Il s'approche de moi, j'ai la sensation que la pièce devient de plus en plus petite lorsque mon dos se colle au mur. Fisher s'avance vers moi, toujours avec cet éclat dans les yeux, un éclat qui me torture de l'intérieur. Je préfère fermer les yeux, et ne pas voir ce qu'il risque de se passer. Je suis en état de crise, mon cerveau se met sur off, mon corps tout entier me semble hors de mon contrôle, comme s'il ne m'appartenait plus. C'est comme si mon âme était sortie de son enveloppe corporelle, afin de se préserver de ce qui pourrait arriver. Je reste figé comme cela durant un moment qui me paraît interminable, et lorsque je reprends mes esprits, j'aperçois Fisher assis en face de moi, le pantalon baissé. J'ignore s'il m'a touché, mes vêtements sont toujours en place, mais malgré tout, je me sens salie. Ce gros porc est en train de se masturber en me regardant.
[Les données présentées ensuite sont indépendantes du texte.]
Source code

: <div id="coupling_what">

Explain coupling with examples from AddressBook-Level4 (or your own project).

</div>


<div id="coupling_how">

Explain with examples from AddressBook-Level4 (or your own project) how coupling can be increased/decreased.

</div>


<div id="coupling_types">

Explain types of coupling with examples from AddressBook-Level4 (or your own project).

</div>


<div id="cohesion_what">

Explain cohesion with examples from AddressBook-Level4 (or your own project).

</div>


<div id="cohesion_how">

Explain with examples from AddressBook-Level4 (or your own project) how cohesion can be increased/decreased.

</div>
– Parle de ça à une personne, et la prochaine fois, ce sera ton corps à la place de ma main, grogne-t-il.

Je rassemble mes dernières forces afin de sortir de la pièce à toute vitesse. Lorsque je sors en trombe, je tombe sur l'agent Ford.

– Tout va bien Johnson ? me demande-t-il avec bienveillance.

– Oui ! Je dois sortir !

Je n'attend pas de réponse, et sors par la première porte ouverte que j'aperçois. La promenade n'est pas fini, j'ai donc encore le temps de reprendre mes esprits. L'air de l'extérieur a ce pouvoir de recharger intégralement mes batteries. Je ne sais pas exactement de quel côté de la cour je suis sortie, j'ai l'impression que la plupart des détenus sont regroupés d'un certain côté, le bruit me semble lointain. Je m'écroule intégralement au sol, à bout de force. Enfin, je laisse sortir les larmes qui, en coulant sur mes joues, détruisent ma carapace sur leurs passages.

– Première journée compliquée ? demande une voix derrière moi.

– Je n'ai pas envie de parler, dis-je sans prendre la peine de regarder qui est mon interlocuteur.

– Comme tu voudras, mais ne va pas dire que tu pleures à cause de moi, conclut la voix.

Je prends un instant pour identifier la voix. Je réalise rapidement qu'il s'agit de la voix de Davis et prends la décision de ne pas le regarder malgré tout et de rentrer dans son jeu, ce jeu où j'ignore totalement qui il est.

– Pourquoi est-ce que je dirais que c'est de ta faute ?

– Parce que je m'appelle Oignon, déclare-t-il.

Je me tourne enfin vers lui et je ne retiens pas le rire que j'ai retenu à la cafétéria ce midi. Il me regarde fixement avant de m'accorder un petit sourire.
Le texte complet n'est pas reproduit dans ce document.